В Болдине Пушкин жил полтора месяца. За это время он успел закончить «Историю Пугачева», «Сказку о рыбаке и рыбке», «Анджело», «Сказку о мертвой царевне» и, наконец, «Медного всадника». Тогда же, вероятно, была написана и «Пиковая дама». Это был последний этап пушкинского творчества. Позднее, за исключением «Египетских ночей» и нескольких лирических пьес, ничего значительного поэт не создал. «Медный всадник» был последним словом поэта. Какое же это слово? И в чем его смысл? Историки литературы указывают на источники замечательной повести — на статью Батюшкова «Прогулка в академию художеств»[1079], на одно из стихотворений Вяземского[1080], на стихи Мицкевича[1081], посвященные Петербургу, на книгу Берга «Подробное известие о наводнениях в С.-Петербурге»[1082] и, наконец, на устный рассказ М. Ю. Вьельгорского[1083] о том, как в 1812 году какой-то петербуржец видел таинственный сон, будто Петр, изваянный Фальконе[1084], скачет на своем страшном коне по улицам столицы, подъезжает ко дворцу и говорит царю: «Молодой человек! До чего ты довел мою Россию! Но, покамест я на месте, моему городу нечего опасаться…»
Все эти источники в той или другой мере были использованы Пушкиным, но их разнообразие ничуть не умалило цельности и значительности «Медного всадника».
В чем же смысл этой загадочной повести?

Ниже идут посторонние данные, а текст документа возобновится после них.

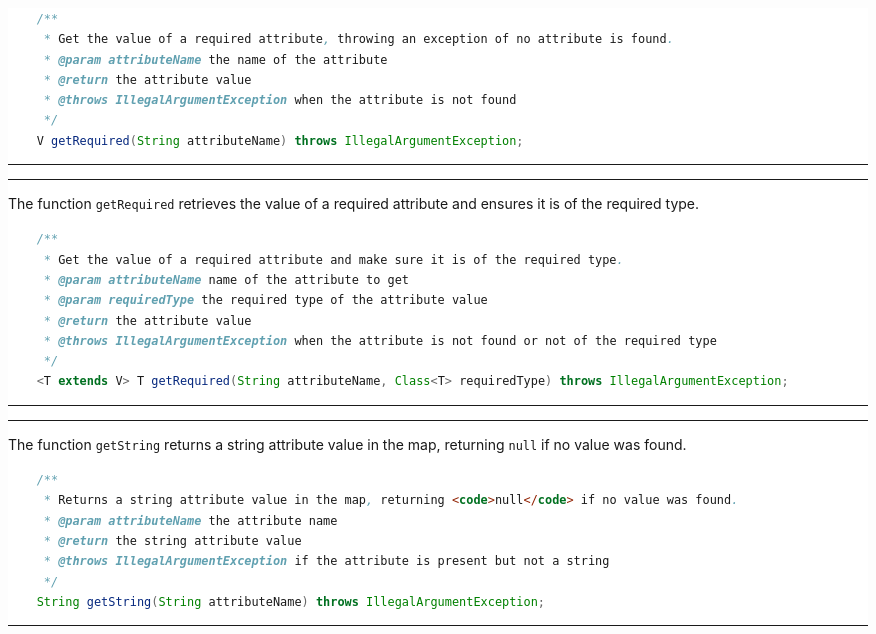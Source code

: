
 ```java
	/**
	 * Get the value of a required attribute, throwing an exception of no attribute is found.
	 * @param attributeName the name of the attribute
	 * @return the attribute value
	 * @throws IllegalArgumentException when the attribute is not found
	 */
	V getRequired(String attributeName) throws IllegalArgumentException;
```

---

</SwmSnippet>

<SwmSnippet path="/spring-webflow/src/main/java/org/springframework/webflow/core/collection/AttributeMap.java" line="103">

---

The function <SwmToken path="spring-webflow/src/main/java/org/springframework/webflow/core/collection/AttributeMap.java" pos="110:11:11" line-data="	&lt;T extends V&gt; T getRequired(String attributeName, Class&lt;T&gt; requiredType) throws IllegalArgumentException;">`getRequired`</SwmToken> retrieves the value of a required attribute and ensures it is of the required type.

```java
	/**
	 * Get the value of a required attribute and make sure it is of the required type.
	 * @param attributeName name of the attribute to get
	 * @param requiredType the required type of the attribute value
	 * @return the attribute value
	 * @throws IllegalArgumentException when the attribute is not found or not of the required type
	 */
	<T extends V> T getRequired(String attributeName, Class<T> requiredType) throws IllegalArgumentException;
```

---

</SwmSnippet>

<SwmSnippet path="/spring-webflow/src/main/java/org/springframework/webflow/core/collection/AttributeMap.java" line="112">

---

The function <SwmToken path="spring-webflow/src/main/java/org/springframework/webflow/core/collection/AttributeMap.java" pos="118:3:3" line-data="	String getString(String attributeName) throws IllegalArgumentException;">`getString`</SwmToken> returns a string attribute value in the map, returning <SwmToken path="spring-webflow/src/main/java/org/springframework/webflow/core/collection/AttributeMap.java" pos="113:25:25" line-data="	 * Returns a string attribute value in the map, returning &lt;code&gt;null&lt;/code&gt; if no value was found.">`null`</SwmToken> if no value was found.

```java
	/**
	 * Returns a string attribute value in the map, returning <code>null</code> if no value was found.
	 * @param attributeName the attribute name
	 * @return the string attribute value
	 * @throws IllegalArgumentException if the attribute is present but not a string
	 */
	String getString(String attributeName) throws IllegalArgumentException;
```

---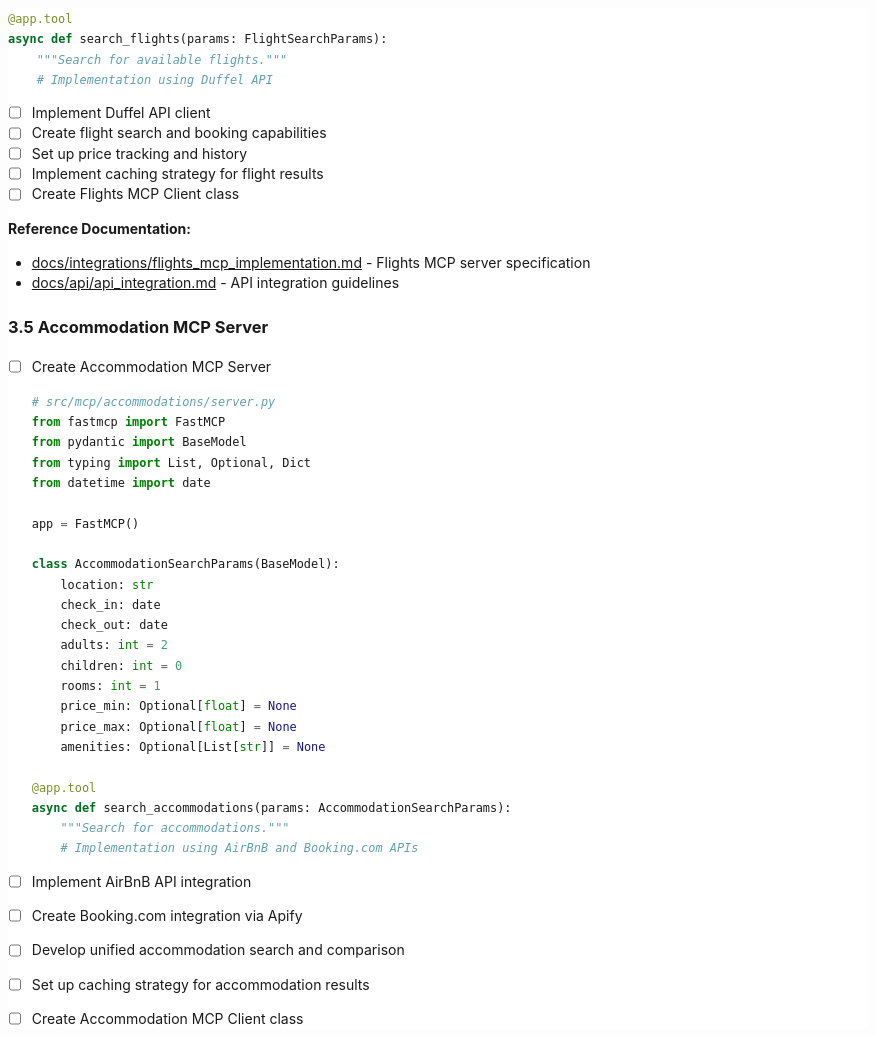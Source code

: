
   ```python
  @app.tool
  async def search_flights(params: FlightSearchParams):
      """Search for available flights."""
      # Implementation using Duffel API
  ```

- [ ] Implement Duffel API client
- [ ] Create flight search and booking capabilities
- [ ] Set up price tracking and history
- [ ] Implement caching strategy for flight results
- [ ] Create Flights MCP Client class

**Reference Documentation:**

- [docs/integrations/flights_mcp_implementation.md](../integrations/flights_mcp_implementation.md) - Flights MCP server specification
- [docs/api/api_integration.md](../api/api_integration.md) - API integration guidelines

### 3.5 Accommodation MCP Server

- [ ] Create Accommodation MCP Server

  ```python
  # src/mcp/accommodations/server.py
  from fastmcp import FastMCP
  from pydantic import BaseModel
  from typing import List, Optional, Dict
  from datetime import date

  app = FastMCP()

  class AccommodationSearchParams(BaseModel):
      location: str
      check_in: date
      check_out: date
      adults: int = 2
      children: int = 0
      rooms: int = 1
      price_min: Optional[float] = None
      price_max: Optional[float] = None
      amenities: Optional[List[str]] = None

  @app.tool
  async def search_accommodations(params: AccommodationSearchParams):
      """Search for accommodations."""
      # Implementation using AirBnB and Booking.com APIs
  ```

- [ ] Implement AirBnB API integration
- [ ] Create Booking.com integration via Apify
- [ ] Develop unified accommodation search and comparison
- [ ] Set up caching strategy for accommodation results
- [ ] Create Accommodation MCP Client class

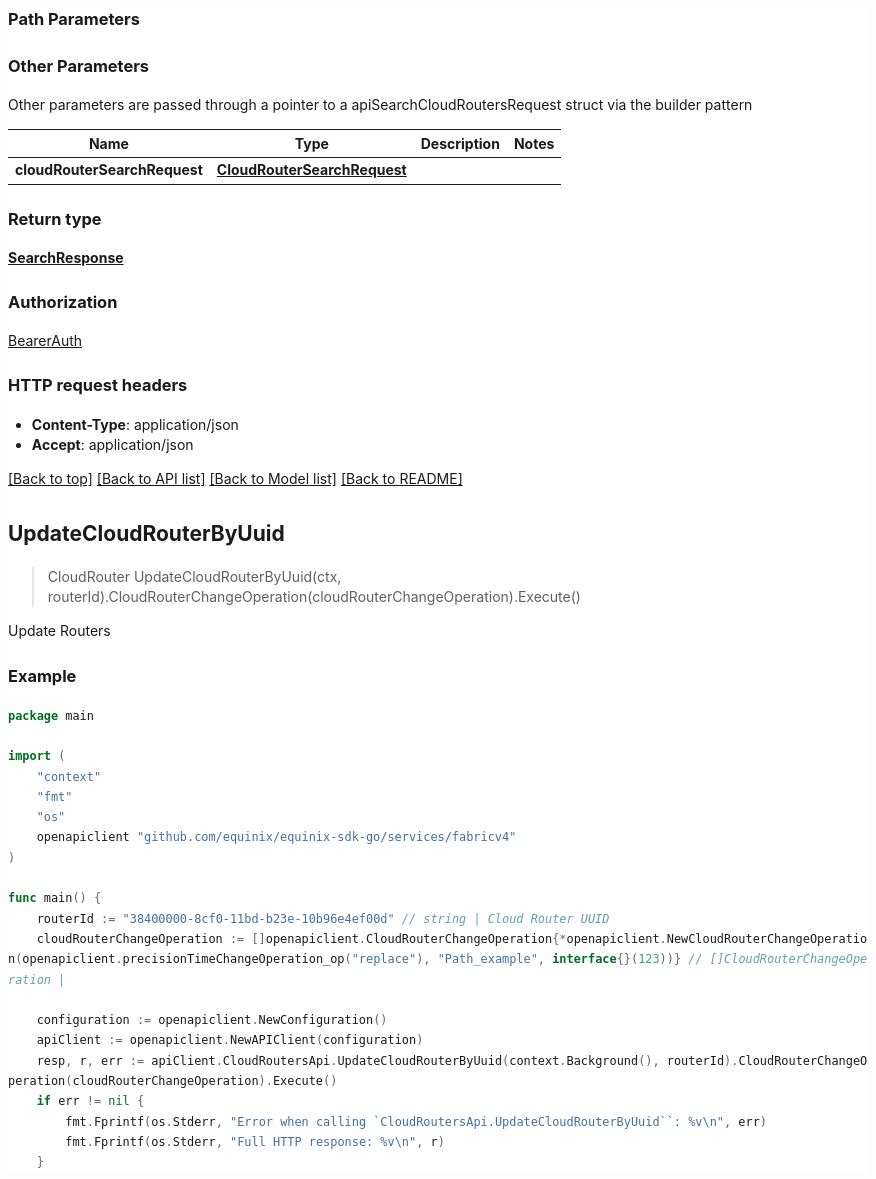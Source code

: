### Path Parameters



### Other Parameters

Other parameters are passed through a pointer to a apiSearchCloudRoutersRequest struct via the builder pattern


Name | Type | Description  | Notes
------------- | ------------- | ------------- | -------------
 **cloudRouterSearchRequest** | [**CloudRouterSearchRequest**](CloudRouterSearchRequest.md) |  | 

### Return type

[**SearchResponse**](SearchResponse.md)

### Authorization

[BearerAuth](../README.md#BearerAuth)

### HTTP request headers

- **Content-Type**: application/json
- **Accept**: application/json

[[Back to top]](#) [[Back to API list]](../README.md#documentation-for-api-endpoints)
[[Back to Model list]](../README.md#documentation-for-models)
[[Back to README]](../README.md)


## UpdateCloudRouterByUuid

> CloudRouter UpdateCloudRouterByUuid(ctx, routerId).CloudRouterChangeOperation(cloudRouterChangeOperation).Execute()

Update Routers



### Example

```go
package main

import (
	"context"
	"fmt"
	"os"
	openapiclient "github.com/equinix/equinix-sdk-go/services/fabricv4"
)

func main() {
	routerId := "38400000-8cf0-11bd-b23e-10b96e4ef00d" // string | Cloud Router UUID
	cloudRouterChangeOperation := []openapiclient.CloudRouterChangeOperation{*openapiclient.NewCloudRouterChangeOperation(openapiclient.precisionTimeChangeOperation_op("replace"), "Path_example", interface{}(123))} // []CloudRouterChangeOperation | 

	configuration := openapiclient.NewConfiguration()
	apiClient := openapiclient.NewAPIClient(configuration)
	resp, r, err := apiClient.CloudRoutersApi.UpdateCloudRouterByUuid(context.Background(), routerId).CloudRouterChangeOperation(cloudRouterChangeOperation).Execute()
	if err != nil {
		fmt.Fprintf(os.Stderr, "Error when calling `CloudRoutersApi.UpdateCloudRouterByUuid``: %v\n", err)
		fmt.Fprintf(os.Stderr, "Full HTTP response: %v\n", r)
	}
```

Пушкин не умел и не любил отвлеченно мыслить. И, однако, он был, быть может, самым умным человеком в России тридцатых годов XIX века. Его ум, чуждый всякой теории, был, однако, безмерно выше так называемого здравого смысла, этого суррогата разума. Пушкин, как великий художник, мыслил диалектически. Для него бытие не укладывалось в рамки формальной логики и рассудочного отношения к миру. Все попытки разъяснить «Медного всадника»[1085] то как столкновение частного начала (Евгений) с выразителем коллективной воли (Петр), то как понимание этих сил с переменою их значения (Евгений — коллектив, а Петр — индивидуальность), то как борьбу самодержавия с революцией, в частности с декабристами, то, наконец, как предельное выражение классового сознания поэта, показавшего в Евгении судьбу «шестисотлетнего дворянина», утратившего свои привилегии и богатства, все эти попытки заключали в себе долю истины, но не могли исчерпать сложного содержания загадочной поэмы.
Пушкин как художник создавал свои поэмы и лирику, повести и драмы не потому, что у него были какие-то отвлеченные идеи, которые он хотел внушить читателю, а потому, что он чутко прислушивался к полноте бытия и, как эхо, отражал реальную действительность. Но «действительность», ему хорошо известная, не всегда была доступна его читателям. И чем он более становился зрелым и мудрым, тем загадочнее он был для современников. Действительность, которая интересовала Пушкина, не исчерпывалась внешним миром, поверхностными впечатлениями, тем повседневным опытом, которым жили люди его круга и его эпохи (по крайней мере, большинство из них). Конечно, в многомиллионной массе, наверное, были русские люди, ему близкие по духу, но эти мудрецы и простецы были оторваны от него: у него не было с ними связи в силу тех сословных, классовых и культурных условий, которые тяготели над поэтом и народною массою. Миллионы были неграмотны, а тысяч десять дворян-читателей говорили и мыслили не по-русски, не по-пушкински, а по-французски. Причем и французский язык, и мысли их не были языком и мыслями Паскаля[1086] и Корнеля, а всего только языком Вольтера или его эпигонов. Чаадаев был исключением, но он был слишком католичен, чтобы понимать Пушкина, а Хомяков, Киреевский и кое-кто из их друзей, напротив, слишком были пристрастны к России и консервативны, чтобы угадать в Пушкине его мировые темы. Л Пушкин был не только национальный писатель: его «Пророк», его «Пиковая дама» и «Египетские ночи» обеспечивают ему достойное место в мировой литературе.